Juan
Uslé
Juan Uslé (Cantabria, Spain, 1954) is one of Spain’s most internationally recognized artists, widely known for his abstract paintings. Aside from his large-scale paintings characterized by their combination of gesture and geometry, he also is a committed photographer whose lens offers an intimate and close view into the universe that surrounds him.
His images are triggered by light play, shadows, reflections and other phenomena related to light and on occasions these shots end up turning into departure points for his paintings, due to their composition or the relations that are established within them. Taken with a digital camera that he brings with him everywhere he goes, his images bring the viewer on a journey through the artist’s recent memories, emotions and dreams, underlining that the conceptual pictorial spaces of his paintings are based on reality, something that might not be evident at first glance. The artist’s personal archive, composed of thousands of photographs, offers an inside look into his particular context, helping us to understand the origin of one of the most relevant pictorial languages of the current national artistic panorama.
Uslé shoots natural and urban landscapes, still lives, familiar and anonymous characters, corners of his house, his studio and abstract surfaces, all of which come together as a chance register of his surroundings in which every element is susceptible to being photographed. Through these images physical and temporal restrictions imposed by a paused and conscious medium such as painting are erased, in order to concentrate on the complexity of his surroundings and immerse fully into the interrelations between people, objects and the medium. Aside from this, his work suggests an evident relation between the photographic language and the pictorial. The precise combination of light and darkness, the use of a wide and lively colour palette and the superimposition of planes and geometries that characterize Uslé’s pictorial work –in which abstract expressionist influences and conceptual movements of the 1970s coalesce–, are present in his photography. The motives, textures and tonalities captured with his camera initiate a dialogue with the approach to the artist’s canvases.
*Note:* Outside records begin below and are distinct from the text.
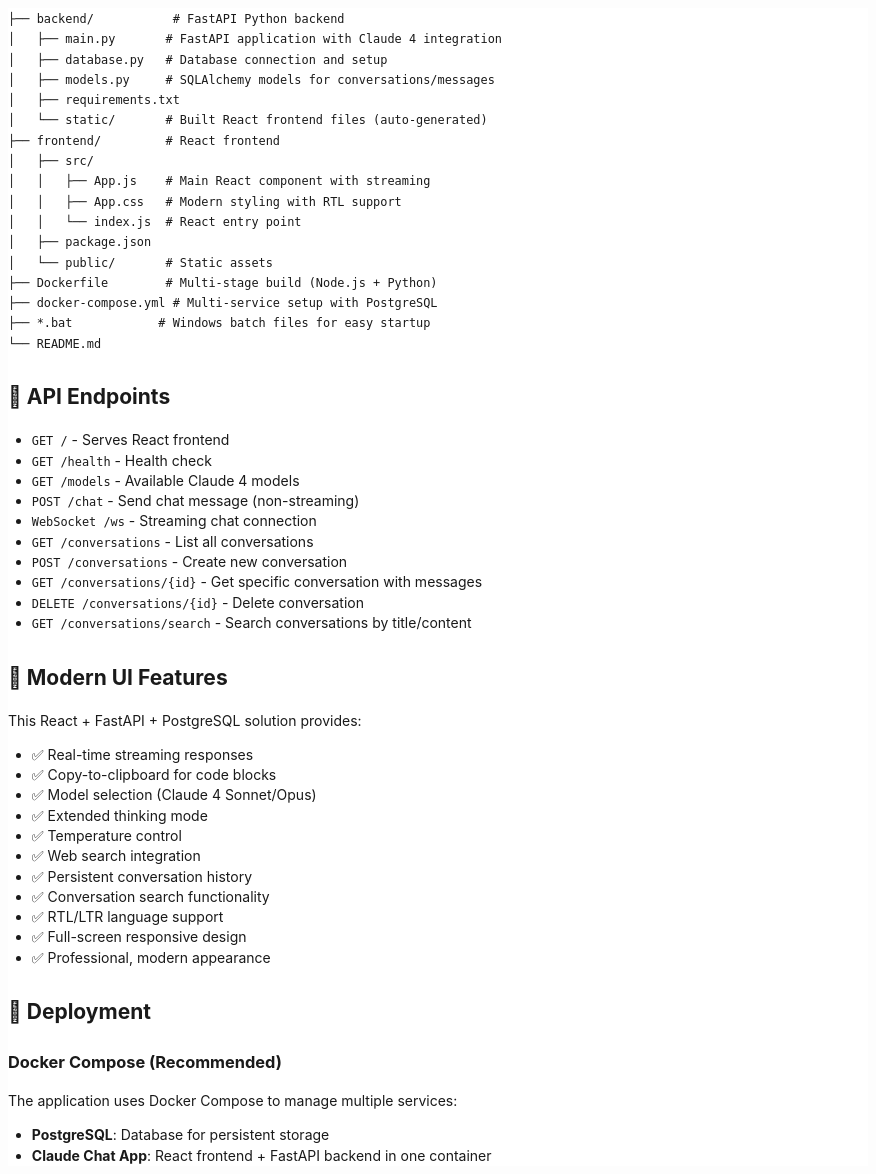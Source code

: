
 ```
├── backend/           # FastAPI Python backend
│   ├── main.py       # FastAPI application with Claude 4 integration
│   ├── database.py   # Database connection and setup
│   ├── models.py     # SQLAlchemy models for conversations/messages
│   ├── requirements.txt
│   └── static/       # Built React frontend files (auto-generated)
├── frontend/         # React frontend
│   ├── src/
│   │   ├── App.js    # Main React component with streaming
│   │   ├── App.css   # Modern styling with RTL support
│   │   └── index.js  # React entry point
│   ├── package.json
│   └── public/       # Static assets
├── Dockerfile        # Multi-stage build (Node.js + Python)
├── docker-compose.yml # Multi-service setup with PostgreSQL
├── *.bat            # Windows batch files for easy startup
└── README.md
```

## 🔧 API Endpoints

- `GET /` - Serves React frontend
- `GET /health` - Health check
- `GET /models` - Available Claude 4 models
- `POST /chat` - Send chat message (non-streaming)
- `WebSocket /ws` - Streaming chat connection
- `GET /conversations` - List all conversations
- `POST /conversations` - Create new conversation
- `GET /conversations/{id}` - Get specific conversation with messages
- `DELETE /conversations/{id}` - Delete conversation
- `GET /conversations/search` - Search conversations by title/content

## 🎨 Modern UI Features

This React + FastAPI + PostgreSQL solution provides:
- ✅ Real-time streaming responses
- ✅ Copy-to-clipboard for code blocks
- ✅ Model selection (Claude 4 Sonnet/Opus)
- ✅ Extended thinking mode
- ✅ Temperature control
- ✅ Web search integration
- ✅ Persistent conversation history
- ✅ Conversation search functionality
- ✅ RTL/LTR language support
- ✅ Full-screen responsive design
- ✅ Professional, modern appearance

## 🚀 Deployment

### Docker Compose (Recommended)
The application uses Docker Compose to manage multiple services:
- **PostgreSQL**: Database for persistent storage
- **Claude Chat App**: React frontend + FastAPI backend in one container
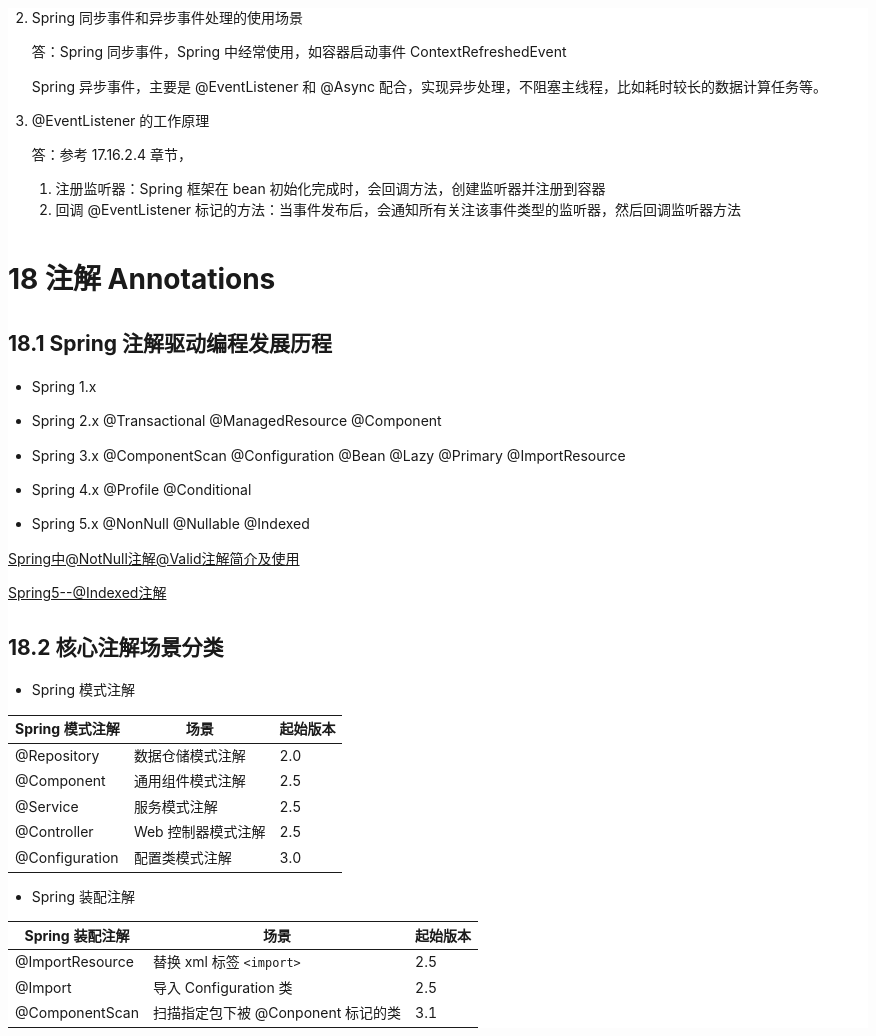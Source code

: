    

2. Spring 同步事件和异步事件处理的使用场景

   答：Spring 同步事件，Spring 中经常使用，如容器启动事件 ContextRefreshedEvent

   Spring 异步事件，主要是 @EventListener 和 @Async 配合，实现异步处理，不阻塞主线程，比如耗时较长的数据计算任务等。

   

3. @EventListener 的工作原理

   答：参考 17.16.2.4 章节，

   1. 注册监听器：Spring 框架在 bean 初始化完成时，会回调方法，创建监听器并注册到容器
   2. 回调 @EventListener 标记的方法：当事件发布后，会通知所有关注该事件类型的监听器，然后回调监听器方法





# 18 注解 Annotations

## 18.1 Spring 注解驱动编程发展历程

- Spring 1.x 

- Spring 2.x   @Transactional  @ManagedResource  @Component

- Spring 3.x   @ComponentScan  @Configuration  @Bean  @Lazy  @Primary  @ImportResource  

- Spring 4.x    @Profile  @Conditional  

- Spring 5.x    @NonNull  @Nullable  @Indexed

  

[Spring中@NotNull注解@Valid注解简介及使用](https://blog.csdn.net/weixin_44906271/article/details/105844930)

[Spring5--@Indexed注解](https://blog.csdn.net/Crazypokerk_/article/details/98211897)



## 18.2 核心注解场景分类

- Spring 模式注解

| Spring 模式注解 | 场景               | 起始版本 |
| --------------- | ------------------ | -------- |
| @Repository     | 数据仓储模式注解   | 2.0      |
| @Component      | 通用组件模式注解   | 2.5      |
| @Service        | 服务模式注解       | 2.5      |
| @Controller     | Web 控制器模式注解 | 2.5      |
| @Configuration  | 配置类模式注解     | 3.0      |

- Spring 装配注解

| Spring 装配注解 | 场景                               | 起始版本 |
| --------------- | ---------------------------------- | -------- |
| @ImportResource | 替换 xml 标签 `<import>`           | 2.5      |
| @Import         | 导入 Configuration 类              | 2.5      |
| @ComponentScan  | 扫描指定包下被 @Conponent 标记的类 | 3.1      |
Photography not only has allowed him to introduce the effects of action into his work such as improvisation and the unexpected, but also has allowed him to deepen his own perception of time in order to layout the workings of his painter’s mind.
To this day his most extensive photographic installation has been Línea Dolca. 2008-2018. Irrefrenable, recently exhibited in Valencia, Santander, Berlin and Madrid. The work is composed of 7 paintings and 182 photographs in small format, selected among all of the images captured by Uslé between the years of 2008 and 2018 in different parts of the world –from New York, where the artist moved to in the mid 1980s, to Saro, village in the north of Spain in which he spends long periods of time– and which constitute an invitation to discover the photographic eye of the renowned painter. The composition along a long horizontal line formed by the intersection of a white wall with a chocolate coloured inverted pedestal, alluding to the former chocolate bar brand Dolca, allows for the recognition of these relations between forms and colours fundamental to the understanding of his work. Línea Dolca is also an investigation of duality, a concept that is constant in the artist’s practice, duality between the urban and the natural, the fast and the slow, and in this case, the pictorial and photographic.
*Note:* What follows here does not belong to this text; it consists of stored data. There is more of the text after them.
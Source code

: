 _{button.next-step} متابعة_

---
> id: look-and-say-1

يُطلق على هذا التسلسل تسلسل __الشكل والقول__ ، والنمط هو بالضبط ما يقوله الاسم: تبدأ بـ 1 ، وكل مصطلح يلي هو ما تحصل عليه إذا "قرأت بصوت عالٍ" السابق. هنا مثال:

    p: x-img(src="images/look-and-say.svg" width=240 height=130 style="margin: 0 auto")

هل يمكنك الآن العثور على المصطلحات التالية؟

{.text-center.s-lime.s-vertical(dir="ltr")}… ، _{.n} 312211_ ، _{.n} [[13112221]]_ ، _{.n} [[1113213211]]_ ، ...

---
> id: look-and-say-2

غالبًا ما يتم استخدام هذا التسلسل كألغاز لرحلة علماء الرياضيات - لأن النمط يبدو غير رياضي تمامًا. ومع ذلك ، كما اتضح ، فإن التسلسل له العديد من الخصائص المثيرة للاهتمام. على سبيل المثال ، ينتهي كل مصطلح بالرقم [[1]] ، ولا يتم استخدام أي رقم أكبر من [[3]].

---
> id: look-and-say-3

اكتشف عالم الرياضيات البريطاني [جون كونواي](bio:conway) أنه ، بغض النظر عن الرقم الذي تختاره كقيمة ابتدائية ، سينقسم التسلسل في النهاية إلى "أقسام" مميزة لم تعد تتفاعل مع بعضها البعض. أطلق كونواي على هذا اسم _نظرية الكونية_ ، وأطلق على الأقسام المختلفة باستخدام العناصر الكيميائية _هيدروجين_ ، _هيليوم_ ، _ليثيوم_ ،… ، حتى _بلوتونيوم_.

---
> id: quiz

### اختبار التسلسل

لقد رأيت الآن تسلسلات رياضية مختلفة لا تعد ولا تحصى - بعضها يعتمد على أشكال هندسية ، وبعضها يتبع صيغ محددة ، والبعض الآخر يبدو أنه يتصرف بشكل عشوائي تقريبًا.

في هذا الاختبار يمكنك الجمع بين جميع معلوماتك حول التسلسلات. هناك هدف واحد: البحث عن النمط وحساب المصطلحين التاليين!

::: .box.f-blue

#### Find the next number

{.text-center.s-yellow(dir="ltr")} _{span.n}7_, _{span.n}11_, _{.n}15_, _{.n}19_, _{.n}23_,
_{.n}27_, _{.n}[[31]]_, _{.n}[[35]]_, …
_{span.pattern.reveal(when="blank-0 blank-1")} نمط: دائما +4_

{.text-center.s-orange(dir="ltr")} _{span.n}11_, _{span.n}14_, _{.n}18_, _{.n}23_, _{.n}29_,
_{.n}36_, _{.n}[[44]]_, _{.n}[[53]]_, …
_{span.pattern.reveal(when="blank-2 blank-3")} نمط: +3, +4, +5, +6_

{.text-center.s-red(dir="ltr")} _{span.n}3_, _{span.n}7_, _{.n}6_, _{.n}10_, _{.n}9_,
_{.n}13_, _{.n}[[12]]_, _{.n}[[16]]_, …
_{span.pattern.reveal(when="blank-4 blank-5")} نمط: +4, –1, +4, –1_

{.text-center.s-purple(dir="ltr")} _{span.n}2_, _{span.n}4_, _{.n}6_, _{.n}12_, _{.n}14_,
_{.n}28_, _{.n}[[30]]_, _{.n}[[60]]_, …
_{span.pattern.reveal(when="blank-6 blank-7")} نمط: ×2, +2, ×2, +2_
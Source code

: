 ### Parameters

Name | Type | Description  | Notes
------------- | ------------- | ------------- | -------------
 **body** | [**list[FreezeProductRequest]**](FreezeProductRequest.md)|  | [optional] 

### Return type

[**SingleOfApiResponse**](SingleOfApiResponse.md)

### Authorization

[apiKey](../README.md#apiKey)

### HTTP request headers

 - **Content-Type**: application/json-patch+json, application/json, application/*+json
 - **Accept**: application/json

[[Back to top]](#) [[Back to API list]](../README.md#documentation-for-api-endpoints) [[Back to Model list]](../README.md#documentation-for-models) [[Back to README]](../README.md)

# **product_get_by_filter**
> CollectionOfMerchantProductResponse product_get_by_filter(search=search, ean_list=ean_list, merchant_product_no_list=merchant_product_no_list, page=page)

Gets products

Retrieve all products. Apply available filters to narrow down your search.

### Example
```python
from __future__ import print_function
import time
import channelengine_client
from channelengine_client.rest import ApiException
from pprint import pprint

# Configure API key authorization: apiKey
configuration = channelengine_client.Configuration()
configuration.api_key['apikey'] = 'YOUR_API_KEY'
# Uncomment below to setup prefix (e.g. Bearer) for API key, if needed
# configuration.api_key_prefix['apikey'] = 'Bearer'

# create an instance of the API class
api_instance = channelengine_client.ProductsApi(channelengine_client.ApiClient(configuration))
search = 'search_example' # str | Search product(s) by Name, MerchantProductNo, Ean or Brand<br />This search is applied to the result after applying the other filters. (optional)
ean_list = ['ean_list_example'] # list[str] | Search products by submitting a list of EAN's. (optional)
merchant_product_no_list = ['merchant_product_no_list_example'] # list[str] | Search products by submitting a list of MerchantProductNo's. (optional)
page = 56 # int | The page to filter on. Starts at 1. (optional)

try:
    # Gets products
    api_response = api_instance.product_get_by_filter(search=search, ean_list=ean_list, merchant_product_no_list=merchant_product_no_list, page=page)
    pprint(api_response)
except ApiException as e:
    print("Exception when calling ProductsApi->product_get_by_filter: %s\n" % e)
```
Juan Uslé was the winner of the National Art Prize awarded by the Spanish cultural ministry in 2002. His work is part of some of the most important public and private collections of the worlds such as the one of the Centre Pompidou (Paris), the Guggenheim (Bilbao), the MNCARS (Madrid), the Museu Serralves (Oporto), the Tate Modern (London), the Moderna Museet (Stockholm), the Belgacom Collection (Brussels), the Colección Arte Contemporáneo Fundación La Caixa (Barcelona), the Museo Patio Herreriano (Valladolid), the AENA Foundation (Madrid), the Banco de España Foundation (Madrid), and the Marugame Hirai Museum (Japan), among many others. He has participated in the 51st Venice Biennial in 2005, Documenta 9 in Kassel in 1992, curated by Jan Hoet, and the XXIII Sao Paulo Biennial in 1985, and has had a great number of exhibition among which stand out the ones at MACBA, the IVAM, Saatchi Gallery, the Museo Serralves, the Ludwig Museum Vienna, the New Museum in New York or the Palacio de Velázquez, for an anthology of his work entitled: Open Rooms.